THE COURT: All right. Now, during the course of the hearing if you need to ask your lawyer a question or get advice from him, you can do that at any point prior to answering my questions. Do you understand that?

THE DEFENDANT: Okay, sir.

THE COURT: All right. Now, [counsel], have you had enough time to investigate the law and the facts of your client's case?

[COUNSEL]: Yes, I have, Your Honor.
THE COURT: And are you satisfied that your client understands the charges against him and the range of punishment he faces in this case?

[COUNSEL]: Yes, I am, Your Honor.

THE COURT: Has he been able to fully cooperate with you?

[COUNSEL]: He has cooperated with me every step of the way, Your Honor.

THE COURT: All right. And in your opinion, is he mentally competent to enter a plea of guilty in this case?

[COUNSEL]: In my opinion, he is mentally competent to do so, Your Honor.

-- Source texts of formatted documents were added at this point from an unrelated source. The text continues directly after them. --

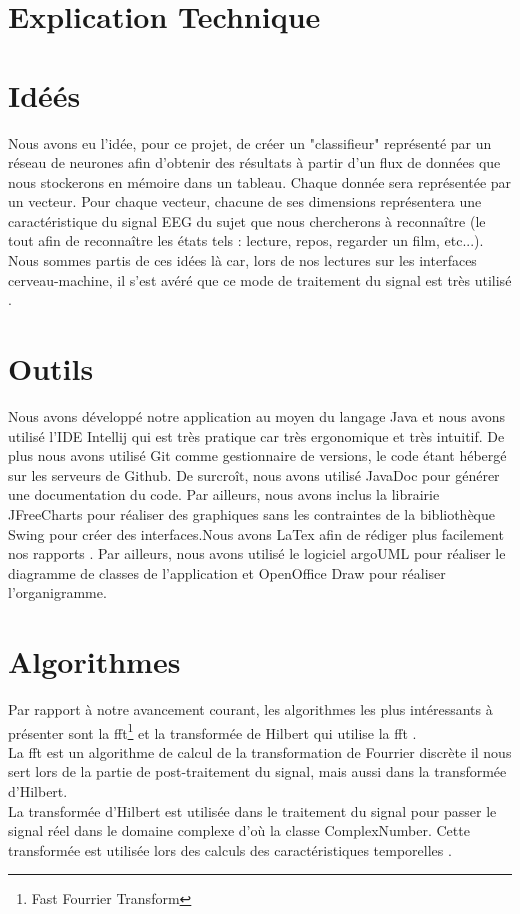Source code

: 
	\section{Explication Technique} %
	\label{sec:explication_technique}
		
		\section{Idéés} %
		\label{sec:idees}

		
		Nous avons eu l'idée, pour ce projet, de créer un "classifieur" représenté par un réseau de neurones afin d'obtenir des résultats à partir d'un flux de données que nous stockerons en mémoire dans un tableau. Chaque donnée sera représentée par un vecteur. Pour chaque vecteur, chacune de ses dimensions représentera une caractéristique du signal EEG du sujet que nous chercherons à reconnaître (le tout afin de reconnaître les états tels : lecture, repos, regarder un film, etc...). Nous sommes partis de ces idées là car, lors de nos lectures sur les interfaces cerveau-machine, il s'est avéré que ce mode de traitement du signal est très utilisé .
		
		\section{Outils} %
		\label{sec:outils}
		
		Nous avons développé notre application au moyen du langage Java et nous avons utilisé l'IDE Intellij qui est très pratique car très ergonomique et très intuitif. 
		De plus nous avons utilisé Git comme gestionnaire de versions, le code étant hébergé sur les serveurs de Github. De surcroît, nous avons utilisé JavaDoc pour générer une documentation du code.
		Par ailleurs, nous avons inclus la librairie JFreeCharts pour réaliser des graphiques sans les contraintes de la bibliothèque Swing pour créer des interfaces.Nous avons LaTex afin de rédiger plus facilement nos rapports .
		Par ailleurs, nous avons utilisé le logiciel argoUML pour réaliser le diagramme de classes de l'application et OpenOffice Draw pour réaliser l'organigramme.
		
		\section{Algorithmes} %
		\label{sec:algorithmes}
		 Par rapport à notre avancement courant, les algorithmes les plus intéressants à présenter sont la fft\footnote{Fast Fourrier Transform} et la transformée de Hilbert qui utilise la fft . \\ 
		 La fft est un algorithme de calcul de la transformation de Fourrier discrète il nous sert lors de la partie de post-traitement du signal, mais aussi dans la transformée d'Hilbert.\\
		 La transformée d'Hilbert est utilisée dans le traitement du signal pour passer le signal réel dans le domaine complexe d’où la classe ComplexNumber. Cette transformée est utilisée lors des calculs des caractéristiques temporelles .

THE COURT: All right. Thank you.
(Docket Entry No. 102, pp. 5-6.)

The Court further advised Defendant on the record as to the applicable sentencing ranges and provisions of the written plea agreement, to which Defendant acknowledged his understanding. Defendant acknowledged his understanding that he would be sentenced at a later date, and that he would not know his actual sentence until that time. Id., p. 21. This Court made clear that it was not bound by any agreements or understanding Defendant may have reached with the Government. Id. Moreover, the Court made clear that it was not bound by any sentencing expectations or opinions counsel may have expressed:

THE COURT: Now, I'm sure you've probably talked to [counsel] about the guidelines and how they may work in your case; is that right?

THE DEFENDANT: Yes, sir.
THE COURT: All right. Well, whatever he has told you about the Sentencing Guidelines and how they may work in your case, perhaps he's even give you an indication of what he thinks your sentence might ultimately be in this case, all of that is simply his best estimate of what's going to happen in the case based on his experience, but it is not a promise or a guarantee of any kind from [counsel] about your sentence. You understand that?

THE DEFENDANT: Yes, sir.
Id., pp. 24-25 (emphasis added). The record also refutes Defendant's claim that Guilty Plea Counsel promised him he would receive probation if he pleaded guilty, or that counsel coerced him into pleading guilty with promises of certain outcomes:
THE COURT: No one has made you any promises or guarantees about your sentence, have they?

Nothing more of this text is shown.